One of these teams, Texas or San Francisco, will lose the World Series and, depending on the manner of their defeat, go back to being the bums we knew they were in August: Literally in the case of both these teams.

Now they both stand to represent something more than their parts, and bigger than themselves.

As I wrote about San Francisco previously, (see below, A tale of two cities revisited) not a great team but good enough to win.

Texas though, might be the story of this Series. Unlike the Giants, the Rangers did not play in a competitive division this year. The California Angels had injuries and basically threw in the towel sometime after the All Star break. The Oakland A’s might have been the most offensively challenged team in baseball since the 1961 Philadelphia Phillies, albeit with good young pitching that could see them contend in the near future.

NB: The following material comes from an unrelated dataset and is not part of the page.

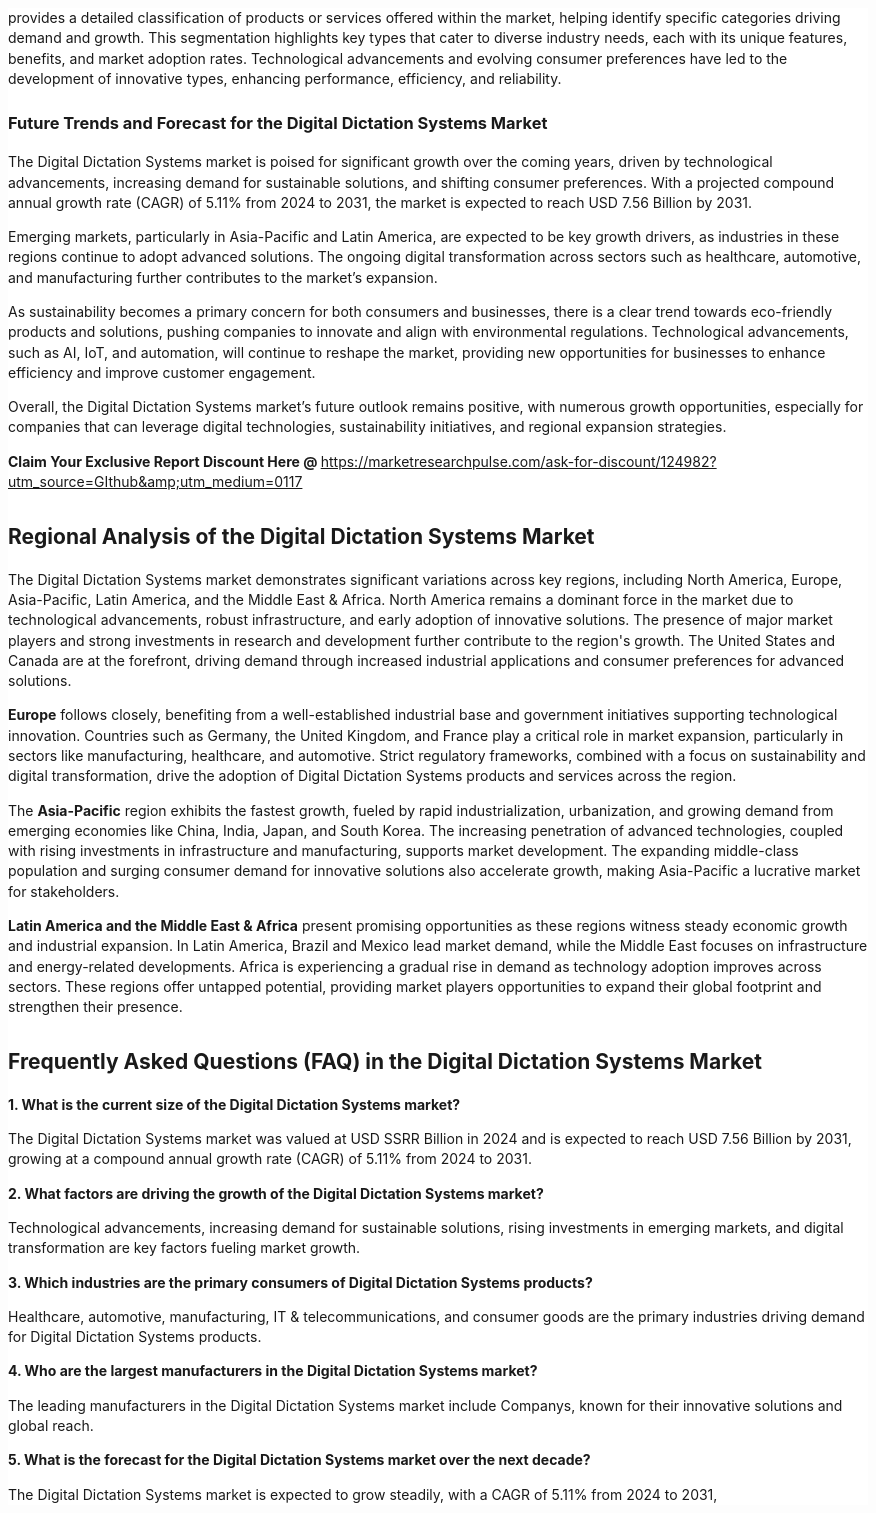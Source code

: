 provides a detailed classification of products or services offered within the market, helping identify specific categories driving demand and growth. This segmentation highlights key types that cater to diverse industry needs, each with its unique features, benefits, and market adoption rates. Technological advancements and evolving consumer preferences have led to the development of innovative types, enhancing performance, efficiency, and reliability.</p><h3>Future Trends and Forecast for the Digital Dictation Systems Market</h3><p>The Digital Dictation Systems market is poised for significant growth over the coming years, driven by technological advancements, increasing demand for sustainable solutions, and shifting consumer preferences. With a projected compound annual growth rate (CAGR) of 5.11% from 2024 to 2031, the market is expected to reach USD 7.56 Billion by 2031.</p><p>Emerging markets, particularly in Asia-Pacific and Latin America, are expected to be key growth drivers, as industries in these regions continue to adopt advanced solutions. The ongoing digital transformation across sectors such as healthcare, automotive, and manufacturing further contributes to the market&rsquo;s expansion.</p><p>As sustainability becomes a primary concern for both consumers and businesses, there is a clear trend towards eco-friendly products and solutions, pushing companies to innovate and align with environmental regulations. Technological advancements, such as AI, IoT, and automation, will continue to reshape the market, providing new opportunities for businesses to enhance efficiency and improve customer engagement.</p><p>Overall, the Digital Dictation Systems market&rsquo;s future outlook remains positive, with numerous growth opportunities, especially for companies that can leverage digital technologies, sustainability initiatives, and regional expansion strategies.</p><p><strong>Claim Your Exclusive Report Discount Here @ </strong><a href="https://marketresearchpulse.com/ask-for-discount/124982?utm_source=GIthub&amp;utm_medium=0117">https://marketresearchpulse.com/ask-for-discount/124982?utm_source=GIthub&amp;utm_medium=0117</a></p><h2><strong>Regional Analysis of the Digital Dictation Systems Market</strong></h2><p>The Digital Dictation Systems market demonstrates significant variations across key regions, including North America, Europe, Asia-Pacific, Latin America, and the Middle East &amp; Africa. North America remains a dominant force in the market due to technological advancements, robust infrastructure, and early adoption of innovative solutions. The presence of major market players and strong investments in research and development further contribute to the region's growth. The United States and Canada are at the forefront, driving demand through increased industrial applications and consumer preferences for advanced solutions.</p><p><strong>Europe</strong> follows closely, benefiting from a well-established industrial base and government initiatives supporting technological innovation. Countries such as Germany, the United Kingdom, and France play a critical role in market expansion, particularly in sectors like manufacturing, healthcare, and automotive. Strict regulatory frameworks, combined with a focus on sustainability and digital transformation, drive the adoption of Digital Dictation Systems products and services across the region.</p><p>The <strong>Asia-Pacific</strong> region exhibits the fastest growth, fueled by rapid industrialization, urbanization, and growing demand from emerging economies like China, India, Japan, and South Korea. The increasing penetration of advanced technologies, coupled with rising investments in infrastructure and manufacturing, supports market development. The expanding middle-class population and surging consumer demand for innovative solutions also accelerate growth, making Asia-Pacific a lucrative market for stakeholders.</p><p><strong>Latin America and the Middle East &amp; Africa</strong> present promising opportunities as these regions witness steady economic growth and industrial expansion. In Latin America, Brazil and Mexico lead market demand, while the Middle East focuses on infrastructure and energy-related developments. Africa is experiencing a gradual rise in demand as technology adoption improves across sectors. These regions offer untapped potential, providing market players opportunities to expand their global footprint and strengthen their presence.</p><h2><strong>Frequently Asked Questions (FAQ) in the Digital Dictation Systems Market</strong></h2><p><strong>1. What is the current size of the Digital Dictation Systems market?</strong></p><p>The Digital Dictation Systems market was valued at USD SSRR Billion in 2024 and is expected to reach USD 7.56 Billion by 2031, growing at a compound annual growth rate (CAGR) of 5.11% from 2024 to 2031.</p><p><strong>2. What factors are driving the growth of the Digital Dictation Systems market?</strong></p><p>Technological advancements, increasing demand for sustainable solutions, rising investments in emerging markets, and digital transformation are key factors fueling market growth.</p><p><strong>3. Which industries are the primary consumers of Digital Dictation Systems products?</strong></p><p>Healthcare, automotive, manufacturing, IT &amp; telecommunications, and consumer goods are the primary industries driving demand for Digital Dictation Systems products.</p><p><strong>4. Who are the largest manufacturers in the Digital Dictation Systems market?</strong></p><p>The leading manufacturers in the Digital Dictation Systems market include Companys, known for their innovative solutions and global reach.</p><p><strong>5. What is the forecast for the Digital Dictation Systems market over the next decade?</strong></p><p>The Digital Dictation Systems market is expected to grow steadily, with a CAGR of 5.11% from 2024 to 2031,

Seattle had a horrible start and was finished by June. When they traded Cliff Lee to the Rangers around the trading deadline their last place finish was already a fait accomplis.

So Texas was not competing against the division this year, but basically against itself. This, in an often dead Stadium, in football country, in a city that long ago gave up on them, with a owner who went bankrupt after purchasing the team at a discount from George W. Bush who made out like a bandit himself on the deal.

It’s a pretty unsavory story but its’ effect on the team seems to have been at the margins. With power and dangerous hitters up and down the line-up, good team speed, and good defense the Rangers feel like a throw back to the Cleveland Indians team of the late 90’s, and not completely by accident. Those Indian teams, which at various times featured Manny Ramirez, Jim Thome, Omar Vizquel, Albert Belle, Carlos Baerga, Dave Justice, Brian Giles and Sandy Alomar Jr, were put together by John Hart, former General Manager and current “senior advisor” to the Rangers. Hart’s protégé, 33-year-old Jon Daniels, is the current Texas GM.

The Indians, so dominant during the season back in their prime, never managed to win a World Series and for that reason are a bittersweet memory to their fans.

The big thing the Indians lacked was a great starting pitcher, which is also what the Rangers lacked at the beginning of this season.

The Rangers, however, don’t lack a great starting pitcher anymore.

When Cliff Lee gets hit, he can look pretty bad. His fastball never gets past the low 90s and he needs to keep hitters off balance with a variety of speeds and cutters. But when Lee’s on, he practically unhittable and he’s been nothing but these past two post-seasons.

The Rangers other two main starters, CJ Wilson and Colby Lewis have both pitched well enough this season, but without Lee, Texas would not be here.

The Rangers line-up featuring All-Stars and former All-Stars like 3rd baseman Michael Young, DH Vladimir Guerrero, 2nd baseman Ian Kinsler, and outfielder Nelson Cruz is impressive, but the team revolves around outfielder Josh Hamilton, or as he’s called at my house, The Natural.

The first time I saw Josh Hamilton was in 2008 and, despite his big numbers, I wasn’t that impressed. Boy, was I blind. Josh Hamilton is what Shoeless Joe Jackson would have been if he had played in the live ball era. Think a left handed Matt Holliday with the power of Pujols, the speed of Johnny Damon — and of course, a dark side.

Cliff Lee’s performance in the 2009 World Series not only made him a folk hero in Philadelphia, but a bona fide superstar. The 2010 World Series might do the same for Josh Hamilton. Catch Josh Hamilton while you can, this guy was born to play baseball.

Between Lee and Hamilton, not to mention the serendipity of having ex-Giant Bengie Molina at catcher — who not only knows the book on the Giant pitching staff, but wrote it — I think you’ve got to pick Texas to win this Series… in five, six or seven.